ABOUT THIS EXERCISE => Make an exact copy of all the records that follow, apart from the pictures.

Pictures paired with source code:
+++

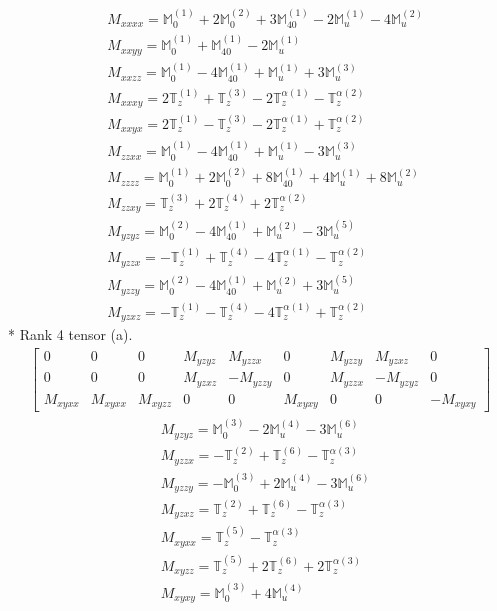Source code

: \documentclass[fleqn,8pt,landscape]{jsarticle}
\begin{document}
\begin{align*}
& M_{xxxx} = \mathbb{M}_{0}^{(1)} + 2 \mathbb{M}_{0}^{(2)} + 3 \mathbb{M}_{40}^{(1)} - 2 \mathbb{M}_{u}^{(1)} - 4 \mathbb{M}_{u}^{(2)} \\
& M_{xxyy} = \mathbb{M}_{0}^{(1)} + \mathbb{M}_{40}^{(1)} - 2 \mathbb{M}_{u}^{(1)} \\
& M_{xxzz} = \mathbb{M}_{0}^{(1)} - 4 \mathbb{M}_{40}^{(1)} + \mathbb{M}_{u}^{(1)} + 3 \mathbb{M}_{u}^{(3)} \\
& M_{xxxy} = 2 \mathbb{T}_{z}^{(1)} + \mathbb{T}_{z}^{(3)} - 2 \mathbb{T}_{z}^{\alpha(1)} - \mathbb{T}_{z}^{\alpha(2)} \\
& M_{xxyx} = 2 \mathbb{T}_{z}^{(1)} - \mathbb{T}_{z}^{(3)} - 2 \mathbb{T}_{z}^{\alpha(1)} + \mathbb{T}_{z}^{\alpha(2)} \\
& M_{zzxx} = \mathbb{M}_{0}^{(1)} - 4 \mathbb{M}_{40}^{(1)} + \mathbb{M}_{u}^{(1)} - 3 \mathbb{M}_{u}^{(3)} \\
& M_{zzzz} = \mathbb{M}_{0}^{(1)} + 2 \mathbb{M}_{0}^{(2)} + 8 \mathbb{M}_{40}^{(1)} + 4 \mathbb{M}_{u}^{(1)} + 8 \mathbb{M}_{u}^{(2)} \\
& M_{zzxy} = \mathbb{T}_{z}^{(3)} + 2 \mathbb{T}_{z}^{(4)} + 2 \mathbb{T}_{z}^{\alpha(2)} \\
& M_{yzyz} = \mathbb{M}_{0}^{(2)} - 4 \mathbb{M}_{40}^{(1)} + \mathbb{M}_{u}^{(2)} - 3 \mathbb{M}_{u}^{(5)} \\
& M_{yzzx} = - \mathbb{T}_{z}^{(1)} + \mathbb{T}_{z}^{(4)} - 4 \mathbb{T}_{z}^{\alpha(1)} - \mathbb{T}_{z}^{\alpha(2)} \\
& M_{yzzy} = \mathbb{M}_{0}^{(2)} - 4 \mathbb{M}_{40}^{(1)} + \mathbb{M}_{u}^{(2)} + 3 \mathbb{M}_{u}^{(5)} \\
& M_{yzxz} = - \mathbb{T}_{z}^{(1)} - \mathbb{T}_{z}^{(4)} - 4 \mathbb{T}_{z}^{\alpha(1)} + \mathbb{T}_{z}^{\alpha(2)}
\end{align*}
* Rank 4 tensor (a).
\begin{align*}
\begin{bmatrix} 0 & 0 & 0 & M_{yzyz} & M_{yzzx} & 0 & M_{yzzy} & M_{yzxz} & 0 \\ 0 & 0 & 0 & M_{yzxz} & - M_{yzzy} & 0 & M_{yzzx} & - M_{yzyz} & 0 \\ M_{xyxx} & M_{xyxx} & M_{xyzz} & 0 & 0 & M_{xyxy} & 0 & 0 & - M_{xyxy} \end{bmatrix}
\end{align*}
\begin{align*}
& M_{yzyz} = \mathbb{M}_{0}^{(3)} - 2 \mathbb{M}_{u}^{(4)} - 3 \mathbb{M}_{u}^{(6)} \\
& M_{yzzx} = - \mathbb{T}_{z}^{(2)} + \mathbb{T}_{z}^{(6)} - \mathbb{T}_{z}^{\alpha(3)} \\
& M_{yzzy} = - \mathbb{M}_{0}^{(3)} + 2 \mathbb{M}_{u}^{(4)} - 3 \mathbb{M}_{u}^{(6)} \\
& M_{yzxz} = \mathbb{T}_{z}^{(2)} + \mathbb{T}_{z}^{(6)} - \mathbb{T}_{z}^{\alpha(3)} \\
& M_{xyxx} = \mathbb{T}_{z}^{(5)} - \mathbb{T}_{z}^{\alpha(3)} \\
& M_{xyzz} = \mathbb{T}_{z}^{(5)} + 2 \mathbb{T}_{z}^{(6)} + 2 \mathbb{T}_{z}^{\alpha(3)} \\
& M_{xyxy} = \mathbb{M}_{0}^{(3)} + 4 \mathbb{M}_{u}^{(4)}
\end{align*}
\end{document}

+++

WRITTEN SOLUTION =>
Source code

: \documentclass[fleqn,8pt,landscape]{jsarticle}
\begin{document}
\begin{align*}
& M_{xxxx} = \mathbb{M}_{0}^{(1)} + 2 \mathbb{M}_{0}^{(2)} + 3 \mathbb{M}_{40}^{(1)} - 2 \mathbb{M}_{u}^{(1)} - 4 \mathbb{M}_{u}^{(2)} \\
& M_{xxyy} = \mathbb{M}_{0}^{(1)} + \mathbb{M}_{40}^{(1)} - 2 \mathbb{M}_{u}^{(1)} \\
& M_{xxzz} = \mathbb{M}_{0}^{(1)} - 4 \mathbb{M}_{40}^{(1)} + \mathbb{M}_{u}^{(1)} + 3 \mathbb{M}_{u}^{(3)} \\
& M_{xxxy} = 2 \mathbb{T}_{z}^{(1)} + \mathbb{T}_{z}^{(3)} - 2 \mathbb{T}_{z}^{\alpha(1)} - \mathbb{T}_{z}^{\alpha(2)} \\
& M_{xxyx} = 2 \mathbb{T}_{z}^{(1)} - \mathbb{T}_{z}^{(3)} - 2 \mathbb{T}_{z}^{\alpha(1)} + \mathbb{T}_{z}^{\alpha(2)} \\
& M_{zzxx} = \mathbb{M}_{0}^{(1)} - 4 \mathbb{M}_{40}^{(1)} + \mathbb{M}_{u}^{(1)} - 3 \mathbb{M}_{u}^{(3)} \\
& M_{zzzz} = \mathbb{M}_{0}^{(1)} + 2 \mathbb{M}_{0}^{(2)} + 8 \mathbb{M}_{40}^{(1)} + 4 \mathbb{M}_{u}^{(1)} + 8 \mathbb{M}_{u}^{(2)} \\
& M_{zzxy} = \mathbb{T}_{z}^{(3)} + 2 \mathbb{T}_{z}^{(4)} + 2 \mathbb{T}_{z}^{\alpha(2)} \\
& M_{yzyz} = \mathbb{M}_{0}^{(2)} - 4 \mathbb{M}_{40}^{(1)} + \mathbb{M}_{u}^{(2)} - 3 \mathbb{M}_{u}^{(5)} \\
& M_{yzzx} = - \mathbb{T}_{z}^{(1)} + \mathbb{T}_{z}^{(4)} - 4 \mathbb{T}_{z}^{\alpha(1)} - \mathbb{T}_{z}^{\alpha(2)} \\
& M_{yzzy} = \mathbb{M}_{0}^{(2)} - 4 \mathbb{M}_{40}^{(1)} + \mathbb{M}_{u}^{(2)} + 3 \mathbb{M}_{u}^{(5)} \\
& M_{yzxz} = - \mathbb{T}_{z}^{(1)} - \mathbb{T}_{z}^{(4)} - 4 \mathbb{T}_{z}^{\alpha(1)} + \mathbb{T}_{z}^{\alpha(2)}
\end{align*}
* Rank 4 tensor (a).
\begin{align*}
\begin{bmatrix} 0 & 0 & 0 & M_{yzyz} & M_{yzzx} & 0 & M_{yzzy} & M_{yzxz} & 0 \\ 0 & 0 & 0 & M_{yzxz} & - M_{yzzy} & 0 & M_{yzzx} & - M_{yzyz} & 0 \\ M_{xyxx} & M_{xyxx} & M_{xyzz} & 0 & 0 & M_{xyxy} & 0 & 0 & - M_{xyxy} \end{bmatrix}
\end{align*}
\begin{align*}
& M_{yzyz} = \mathbb{M}_{0}^{(3)} - 2 \mathbb{M}_{u}^{(4)} - 3 \mathbb{M}_{u}^{(6)} \\
& M_{yzzx} = - \mathbb{T}_{z}^{(2)} + \mathbb{T}_{z}^{(6)} - \mathbb{T}_{z}^{\alpha(3)} \\
& M_{yzzy} = - \mathbb{M}_{0}^{(3)} + 2 \mathbb{M}_{u}^{(4)} - 3 \mathbb{M}_{u}^{(6)} \\
& M_{yzxz} = \mathbb{T}_{z}^{(2)} + \mathbb{T}_{z}^{(6)} - \mathbb{T}_{z}^{\alpha(3)} \\
& M_{xyxx} = \mathbb{T}_{z}^{(5)} - \mathbb{T}_{z}^{\alpha(3)} \\
& M_{xyzz} = \mathbb{T}_{z}^{(5)} + 2 \mathbb{T}_{z}^{(6)} + 2 \mathbb{T}_{z}^{\alpha(3)} \\
& M_{xyxy} = \mathbb{M}_{0}^{(3)} + 4 \mathbb{M}_{u}^{(4)}
\end{align*}
\end{document}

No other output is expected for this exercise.